What you have to do:
The answer is all of the entries below, repeated exactly and free of pictures.
Content starts
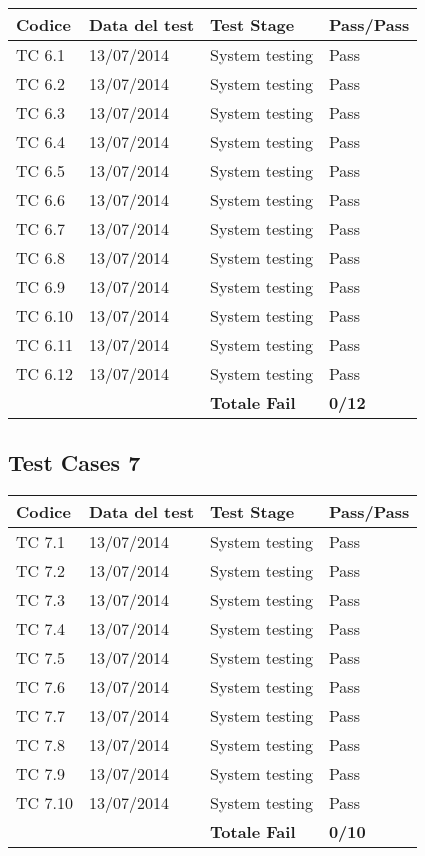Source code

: \begin{tabular}{|p{3cm}|p{3cm}|p{3cm}|p{3cm}|}
	\hline
	\rowcolor{Gray}
	\textbf{Codice} & \textbf{Data del test} & \textbf{Test Stage} & \textbf{Pass/Pass}\tabularnewline
	\hline
	TC 6.1			& 13/07/2014 			& System testing		& Pass \tabularnewline
	\hline
	TC 6.2			& 13/07/2014 			& System testing		& Pass \tabularnewline
	\hline
	TC 6.3			& 13/07/2014 			& System testing		& Pass \tabularnewline
	\hline
	TC 6.4			& 13/07/2014 			& System testing		& Pass \tabularnewline
	\hline
	TC 6.5			& 13/07/2014 			& System testing		& Pass \tabularnewline
	\hline
	TC 6.6			& 13/07/2014 			& System testing		& Pass \tabularnewline
	\hline
	TC 6.7			& 13/07/2014 			& System testing		& Pass \tabularnewline
	\hline
	TC 6.8			& 13/07/2014 			& System testing		& Pass \tabularnewline
	\hline
	TC 6.9			& 13/07/2014 			& System testing		& Pass \tabularnewline
	\hline
	TC 6.10			& 13/07/2014 			& System testing		& Pass \tabularnewline
	\hline
	TC 6.11			& 13/07/2014 			& System testing		& Pass \tabularnewline
	\hline
	TC 6.12			& 13/07/2014 			& System testing		& Pass \tabularnewline
	\hline
					& 						& \textbf{Totale Fail}	& \textbf{0/12} \tabularnewline
	\hline
\end{tabular}

\subsection{Test Cases 7}

\begin{tabular}{|p{3cm}|p{3cm}|p{3cm}|p{3cm}|}
	\hline
	\rowcolor{Gray}
	\textbf{Codice} & \textbf{Data del test} & \textbf{Test Stage} & \textbf{Pass/Pass}\tabularnewline
	\hline
	TC 7.1			& 13/07/2014 			& System testing		& Pass \tabularnewline
	\hline
	TC 7.2			& 13/07/2014 			& System testing		& Pass \tabularnewline
	\hline
	TC 7.3			& 13/07/2014 			& System testing		& Pass \tabularnewline
	\hline
	TC 7.4			& 13/07/2014 			& System testing		& Pass \tabularnewline
	\hline
	TC 7.5			& 13/07/2014 			& System testing		& Pass \tabularnewline
	\hline
	TC 7.6			& 13/07/2014 			& System testing		& Pass \tabularnewline
	\hline
	TC 7.7			& 13/07/2014 			& System testing		& Pass \tabularnewline
	\hline
	TC 7.8			& 13/07/2014 			& System testing		& Pass \tabularnewline
	\hline
	TC 7.9			& 13/07/2014 			& System testing		& Pass \tabularnewline
	\hline
	TC 7.10			& 13/07/2014 			& System testing		& Pass \tabularnewline
	\hline
					& 						& \textbf{Totale Fail}	& \textbf{0/10} \tabularnewline
	\hline
\end{tabular}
Content ends
Expected output:
Source code

: \begin{tabular}{|p{3cm}|p{3cm}|p{3cm}|p{3cm}|}
	\hline
	\rowcolor{Gray}
	\textbf{Codice} & \textbf{Data del test} & \textbf{Test Stage} & \textbf{Pass/Pass}\tabularnewline
	\hline
	TC 6.1			& 13/07/2014 			& System testing		& Pass \tabularnewline
	\hline
	TC 6.2			& 13/07/2014 			& System testing		& Pass \tabularnewline
	\hline
	TC 6.3			& 13/07/2014 			& System testing		& Pass \tabularnewline
	\hline
	TC 6.4			& 13/07/2014 			& System testing		& Pass \tabularnewline
	\hline
	TC 6.5			& 13/07/2014 			& System testing		& Pass \tabularnewline
	\hline
	TC 6.6			& 13/07/2014 			& System testing		& Pass \tabularnewline
	\hline
	TC 6.7			& 13/07/2014 			& System testing		& Pass \tabularnewline
	\hline
	TC 6.8			& 13/07/2014 			& System testing		& Pass \tabularnewline
	\hline
	TC 6.9			& 13/07/2014 			& System testing		& Pass \tabularnewline
	\hline
	TC 6.10			& 13/07/2014 			& System testing		& Pass \tabularnewline
	\hline
	TC 6.11			& 13/07/2014 			& System testing		& Pass \tabularnewline
	\hline
	TC 6.12			& 13/07/2014 			& System testing		& Pass \tabularnewline
	\hline
					& 						& \textbf{Totale Fail}	& \textbf{0/12} \tabularnewline
	\hline
\end{tabular}

\subsection{Test Cases 7}

\begin{tabular}{|p{3cm}|p{3cm}|p{3cm}|p{3cm}|}
	\hline
	\rowcolor{Gray}
	\textbf{Codice} & \textbf{Data del test} & \textbf{Test Stage} & \textbf{Pass/Pass}\tabularnewline
	\hline
	TC 7.1			& 13/07/2014 			& System testing		& Pass \tabularnewline
	\hline
	TC 7.2			& 13/07/2014 			& System testing		& Pass \tabularnewline
	\hline
	TC 7.3			& 13/07/2014 			& System testing		& Pass \tabularnewline
	\hline
	TC 7.4			& 13/07/2014 			& System testing		& Pass \tabularnewline
	\hline
	TC 7.5			& 13/07/2014 			& System testing		& Pass \tabularnewline
	\hline
	TC 7.6			& 13/07/2014 			& System testing		& Pass \tabularnewline
	\hline
	TC 7.7			& 13/07/2014 			& System testing		& Pass \tabularnewline
	\hline
	TC 7.8			& 13/07/2014 			& System testing		& Pass \tabularnewline
	\hline
	TC 7.9			& 13/07/2014 			& System testing		& Pass \tabularnewline
	\hline
	TC 7.10			& 13/07/2014 			& System testing		& Pass \tabularnewline
	\hline
					& 						& \textbf{Totale Fail}	& \textbf{0/10} \tabularnewline
	\hline
\end{tabular}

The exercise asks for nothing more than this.